IR between science and engineering, and the role of experimentation

  • Authors:
  • Norbert Fuhr

  • Affiliations:
  • Department of Computer Science and Applied Cognitive Science, Faculty of Engineering, University of Duisburg-Essen, Duisburg, Germany

  • Venue:
  • CLEF'10 Proceedings of the 2010 international conference on Multilingual and multimodal information access evaluation: cross-language evaluation forum
  • Year:
  • 2010

Quantified Score

Hi-index 0.00

Visualization

Abstract

Evaluation has always played a major role in IR research, as a means for judging about the quality of competing models. Lately, however, we have seen an over-emphasis of experimental results, thus favoring engineering approaches aiming at tuning performance and neglecting other scientific criteria.

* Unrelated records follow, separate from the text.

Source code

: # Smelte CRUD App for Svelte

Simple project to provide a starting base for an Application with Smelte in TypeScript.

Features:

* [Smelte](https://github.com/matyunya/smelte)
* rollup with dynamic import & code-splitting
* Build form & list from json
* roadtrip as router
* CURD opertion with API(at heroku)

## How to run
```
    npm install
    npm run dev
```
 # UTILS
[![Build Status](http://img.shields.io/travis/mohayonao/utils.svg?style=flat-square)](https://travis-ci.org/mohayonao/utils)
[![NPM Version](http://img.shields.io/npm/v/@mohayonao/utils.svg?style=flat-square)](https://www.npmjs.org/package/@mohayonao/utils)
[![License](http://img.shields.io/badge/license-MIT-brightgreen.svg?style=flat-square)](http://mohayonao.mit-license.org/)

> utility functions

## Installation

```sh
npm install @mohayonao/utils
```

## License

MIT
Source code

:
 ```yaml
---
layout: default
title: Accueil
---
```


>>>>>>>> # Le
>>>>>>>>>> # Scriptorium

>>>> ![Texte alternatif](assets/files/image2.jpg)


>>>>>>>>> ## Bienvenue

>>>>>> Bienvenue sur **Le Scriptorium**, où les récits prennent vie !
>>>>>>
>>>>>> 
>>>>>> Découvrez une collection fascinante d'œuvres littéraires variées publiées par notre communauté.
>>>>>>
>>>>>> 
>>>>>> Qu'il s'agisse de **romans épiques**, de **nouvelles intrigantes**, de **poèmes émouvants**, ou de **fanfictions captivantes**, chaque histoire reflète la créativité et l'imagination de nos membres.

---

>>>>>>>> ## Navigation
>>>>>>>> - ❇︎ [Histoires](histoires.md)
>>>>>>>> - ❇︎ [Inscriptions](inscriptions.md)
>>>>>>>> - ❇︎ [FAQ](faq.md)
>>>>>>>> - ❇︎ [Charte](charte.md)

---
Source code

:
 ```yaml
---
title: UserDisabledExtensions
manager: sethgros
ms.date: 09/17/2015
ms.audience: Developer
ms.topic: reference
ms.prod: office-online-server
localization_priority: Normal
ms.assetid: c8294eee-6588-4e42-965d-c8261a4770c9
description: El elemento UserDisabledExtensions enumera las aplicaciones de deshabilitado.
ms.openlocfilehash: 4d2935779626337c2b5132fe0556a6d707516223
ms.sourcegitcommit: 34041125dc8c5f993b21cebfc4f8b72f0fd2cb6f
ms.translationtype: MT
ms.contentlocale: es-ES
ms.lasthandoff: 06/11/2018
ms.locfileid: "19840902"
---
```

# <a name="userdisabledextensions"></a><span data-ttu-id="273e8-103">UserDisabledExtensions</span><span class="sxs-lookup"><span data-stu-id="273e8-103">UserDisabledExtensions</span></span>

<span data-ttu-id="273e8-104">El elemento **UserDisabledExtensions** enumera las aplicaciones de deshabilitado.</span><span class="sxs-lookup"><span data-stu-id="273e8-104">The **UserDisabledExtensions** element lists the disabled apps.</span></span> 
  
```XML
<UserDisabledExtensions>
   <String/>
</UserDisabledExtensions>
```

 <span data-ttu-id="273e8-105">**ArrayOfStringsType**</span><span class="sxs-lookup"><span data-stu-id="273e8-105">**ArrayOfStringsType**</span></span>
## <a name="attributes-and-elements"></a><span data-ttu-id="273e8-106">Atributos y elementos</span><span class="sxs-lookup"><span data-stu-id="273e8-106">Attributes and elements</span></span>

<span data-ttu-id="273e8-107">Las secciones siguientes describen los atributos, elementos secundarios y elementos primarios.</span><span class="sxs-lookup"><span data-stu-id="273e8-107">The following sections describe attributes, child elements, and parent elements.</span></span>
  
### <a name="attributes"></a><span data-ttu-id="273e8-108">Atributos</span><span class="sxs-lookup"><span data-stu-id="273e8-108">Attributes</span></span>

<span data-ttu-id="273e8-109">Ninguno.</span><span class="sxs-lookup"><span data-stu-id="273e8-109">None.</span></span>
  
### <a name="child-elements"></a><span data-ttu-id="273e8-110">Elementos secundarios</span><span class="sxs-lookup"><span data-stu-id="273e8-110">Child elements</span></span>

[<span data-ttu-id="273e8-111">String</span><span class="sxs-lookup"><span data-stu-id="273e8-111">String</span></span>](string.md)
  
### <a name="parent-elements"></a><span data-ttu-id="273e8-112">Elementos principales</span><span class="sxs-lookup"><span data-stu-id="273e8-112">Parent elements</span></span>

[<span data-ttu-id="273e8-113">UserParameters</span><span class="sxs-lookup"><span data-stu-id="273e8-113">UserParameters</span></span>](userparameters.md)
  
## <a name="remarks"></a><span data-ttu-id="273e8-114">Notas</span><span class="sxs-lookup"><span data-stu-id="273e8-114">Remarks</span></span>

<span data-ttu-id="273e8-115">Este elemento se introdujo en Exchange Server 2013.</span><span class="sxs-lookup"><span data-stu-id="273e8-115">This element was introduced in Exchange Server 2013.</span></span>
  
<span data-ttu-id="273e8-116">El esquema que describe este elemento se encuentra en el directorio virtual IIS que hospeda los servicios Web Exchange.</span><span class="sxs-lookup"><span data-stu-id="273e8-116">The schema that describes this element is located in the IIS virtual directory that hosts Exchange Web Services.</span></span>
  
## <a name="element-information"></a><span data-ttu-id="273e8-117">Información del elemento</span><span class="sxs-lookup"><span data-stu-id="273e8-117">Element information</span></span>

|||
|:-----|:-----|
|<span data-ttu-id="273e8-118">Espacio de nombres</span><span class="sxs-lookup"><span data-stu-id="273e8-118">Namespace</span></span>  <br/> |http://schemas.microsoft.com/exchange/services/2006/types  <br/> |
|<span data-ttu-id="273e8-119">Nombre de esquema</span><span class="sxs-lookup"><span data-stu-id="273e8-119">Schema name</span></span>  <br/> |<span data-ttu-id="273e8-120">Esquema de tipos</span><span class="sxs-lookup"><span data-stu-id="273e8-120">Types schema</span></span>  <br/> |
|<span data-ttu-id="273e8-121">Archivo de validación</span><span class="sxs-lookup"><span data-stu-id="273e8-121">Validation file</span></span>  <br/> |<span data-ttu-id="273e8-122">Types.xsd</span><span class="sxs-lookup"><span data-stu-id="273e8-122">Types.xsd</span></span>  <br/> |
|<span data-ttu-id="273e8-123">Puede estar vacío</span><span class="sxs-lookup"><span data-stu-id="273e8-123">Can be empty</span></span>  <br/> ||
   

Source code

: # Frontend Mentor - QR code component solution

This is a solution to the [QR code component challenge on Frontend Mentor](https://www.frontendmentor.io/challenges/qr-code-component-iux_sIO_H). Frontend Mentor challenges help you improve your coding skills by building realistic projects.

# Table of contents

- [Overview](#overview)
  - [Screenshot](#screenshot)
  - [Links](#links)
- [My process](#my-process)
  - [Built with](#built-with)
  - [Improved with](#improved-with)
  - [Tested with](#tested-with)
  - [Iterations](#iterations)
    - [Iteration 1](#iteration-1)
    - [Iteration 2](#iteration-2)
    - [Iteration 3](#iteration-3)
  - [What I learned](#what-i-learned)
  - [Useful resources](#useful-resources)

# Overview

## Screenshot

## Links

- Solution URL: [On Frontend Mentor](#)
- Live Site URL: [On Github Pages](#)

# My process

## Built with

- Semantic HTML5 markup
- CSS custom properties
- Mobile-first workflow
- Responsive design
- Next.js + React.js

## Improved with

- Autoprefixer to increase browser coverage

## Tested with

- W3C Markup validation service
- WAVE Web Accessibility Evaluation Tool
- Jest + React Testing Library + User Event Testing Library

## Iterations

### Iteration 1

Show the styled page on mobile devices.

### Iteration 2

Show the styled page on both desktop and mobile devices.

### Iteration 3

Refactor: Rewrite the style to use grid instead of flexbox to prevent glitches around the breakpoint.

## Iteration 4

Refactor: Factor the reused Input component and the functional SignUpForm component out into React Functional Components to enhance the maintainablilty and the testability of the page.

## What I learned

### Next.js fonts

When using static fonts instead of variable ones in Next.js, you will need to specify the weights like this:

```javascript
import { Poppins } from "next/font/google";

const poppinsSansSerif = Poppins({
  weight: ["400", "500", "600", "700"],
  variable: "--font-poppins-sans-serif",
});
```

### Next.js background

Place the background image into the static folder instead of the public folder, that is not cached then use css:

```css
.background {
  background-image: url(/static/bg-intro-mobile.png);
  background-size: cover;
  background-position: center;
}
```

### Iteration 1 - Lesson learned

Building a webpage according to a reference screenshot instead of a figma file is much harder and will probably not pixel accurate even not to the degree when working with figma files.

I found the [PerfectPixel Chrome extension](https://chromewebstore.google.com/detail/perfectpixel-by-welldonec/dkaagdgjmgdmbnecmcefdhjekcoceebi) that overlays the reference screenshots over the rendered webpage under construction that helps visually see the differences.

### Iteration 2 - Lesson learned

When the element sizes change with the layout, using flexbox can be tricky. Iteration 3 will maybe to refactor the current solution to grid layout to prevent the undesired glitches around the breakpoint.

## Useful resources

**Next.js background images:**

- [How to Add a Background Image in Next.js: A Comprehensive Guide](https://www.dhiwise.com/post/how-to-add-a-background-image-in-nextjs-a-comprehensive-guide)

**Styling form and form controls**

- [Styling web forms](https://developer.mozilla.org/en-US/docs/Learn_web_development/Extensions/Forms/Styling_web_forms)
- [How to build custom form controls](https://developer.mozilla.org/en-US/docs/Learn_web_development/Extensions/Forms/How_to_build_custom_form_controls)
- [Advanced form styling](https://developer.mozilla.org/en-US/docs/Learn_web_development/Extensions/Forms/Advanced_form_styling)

A recent study investigated the validity of experimental results published at major conferences, showing that for 95% of the papers using standard test collections, the claimed improvements were only relative, and the resulting quality was inferior to that of the top performing systems [AMWZ09]. In this talk, it is claimed that IR is still in its scientific infancy. Despite the extensive efforts in evaluation initiatives, the scientific insights gained are still very limited - partly due to shortcomings in the design of the testbeds. From a general scientific standpoint, using test collections for evaluation only is a waste of resources. Instead, experimentation should be used for hypothesis generation and testing in general, in order to accumulate a better understanding of the retrieval process and to develop a broader theoretic foundation for the field.